▶ Instructions for the task: Reproduce word for word the lines between those holding "- Mybatis Mapper XML，总是会出现新加了字段，而" and "- [x] 支持基本数据类型比较，自定义指定精度误差", inclusive, and nothing else from the data below.

▶ Records provided:
+ + + +
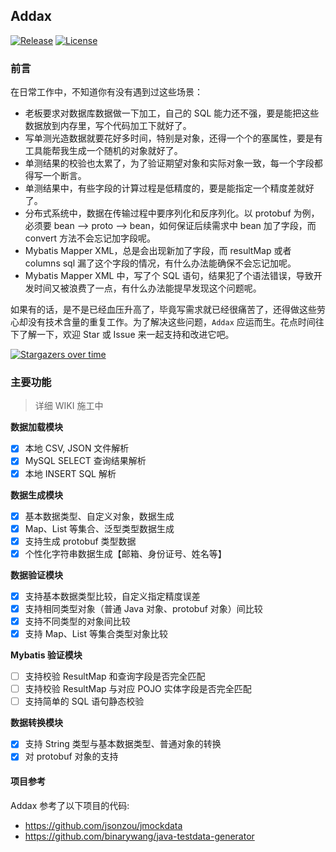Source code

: ## Addax

[![Release](https://img.shields.io/github/v/release/jitwxs/addax.svg)](https://github.com/jitwxs/addax/releases)
[![License](https://img.shields.io/badge/License-Apache%202.0-blue.svg)](https://opensource.org/licenses/Apache-2.0)

### 前言

在日常工作中，不知道你有没有遇到过这些场景：

- 老板要求对数据库数据做一下加工，自己的 SQL 能力还不强，要是能把这些数据放到内存里，写个代码加工下就好了。
- 写单测光造数据就要花好多时间，特别是对象，还得一个个的塞属性，要是有工具能帮我生成一个随机的对象就好了。
- 单测结果的校验也太累了，为了验证期望对象和实际对象一致，每一个字段都得写一个断言。
- 单测结果中，有些字段的计算过程是低精度的，要是能指定一个精度差就好了。
- 分布式系统中，数据在传输过程中要序列化和反序列化。以 protobuf 为例，必须要 bean --> proto --> bean，如何保证后续需求中 bean 加了字段，而 convert 方法不会忘记加字段呢。
- Mybatis Mapper XML，总是会出现新加了字段，而 resultMap 或者 columns sql 漏了这个字段的情况，有什么办法能确保不会忘记加呢。
- Mybatis Mapper XML 中，写了个 SQL 语句，结果犯了个语法错误，导致开发时间又被浪费了一点，有什么办法能提早发现这个问题呢。

如果有的话，是不是已经血压升高了，毕竟写需求就已经很痛苦了，还得做这些劳心却没有技术含量的重复工作。为了解决这些问题，`Addax` 应运而生。花点时间往下了解一下，欢迎 Star 或 Issue 来一起支持和改进它吧。

[![Stargazers over time](https://starchart.cc/jitwxs/addax.svg)](https://starchart.cc/jitwxs/addax) 

### 主要功能

> 详细 WIKI 施工中

**数据加载模块**

- [x] 本地 CSV, JSON 文件解析
- [x] MySQL SELECT 查询结果解析
- [x] 本地 INSERT SQL 解析

**数据生成模块**

- [x] 基本数据类型、自定义对象，数据生成
- [x] Map、List 等集合、泛型类型数据生成
- [x] 支持生成 protobuf 类型数据
- [x] 个性化字符串数据生成【邮箱、身份证号、姓名等】

**数据验证模块**

- [x] 支持基本数据类型比较，自定义指定精度误差
- [x] 支持相同类型对象（普通 Java 对象、protobuf 对象）间比较
- [x] 支持不同类型的对象间比较
- [x] 支持 Map、List 等集合类型对象比较

**Mybatis 验证模块**

- [ ] 支持校验 ResultMap 和查询字段是否完全匹配
- [ ] 支持校验 ResultMap 与对应 POJO 实体字段是否完全匹配
- [ ] 支持简单的 SQL 语句静态校验

**数据转换模块**

- [x] 支持 String 类型与基本数据类型、普通对象的转换
- [x] 对 protobuf 对象的支持

#### 项目参考

Addax 参考了以下项目的代码:

- https://github.com/jsonzou/jmockdata
- https://github.com/binarywang/java-testdata-generator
+ + + +
▶ Answer:
- Mybatis Mapper XML，总是会出现新加了字段，而 resultMap 或者 columns sql 漏了这个字段的情况，有什么办法能确保不会忘记加呢。
- Mybatis Mapper XML 中，写了个 SQL 语句，结果犯了个语法错误，导致开发时间又被浪费了一点，有什么办法能提早发现这个问题呢。

如果有的话，是不是已经血压升高了，毕竟写需求就已经很痛苦了，还得做这些劳心却没有技术含量的重复工作。为了解决这些问题，`Addax` 应运而生。花点时间往下了解一下，欢迎 Star 或 Issue 来一起支持和改进它吧。

[![Stargazers over time](https://starchart.cc/jitwxs/addax.svg)](https://starchart.cc/jitwxs/addax) 

### 主要功能

> 详细 WIKI 施工中

**数据加载模块**

- [x] 本地 CSV, JSON 文件解析
- [x] MySQL SELECT 查询结果解析
- [x] 本地 INSERT SQL 解析

**数据生成模块**

- [x] 基本数据类型、自定义对象，数据生成
- [x] Map、List 等集合、泛型类型数据生成
- [x] 支持生成 protobuf 类型数据
- [x] 个性化字符串数据生成【邮箱、身份证号、姓名等】

**数据验证模块**

- [x] 支持基本数据类型比较，自定义指定精度误差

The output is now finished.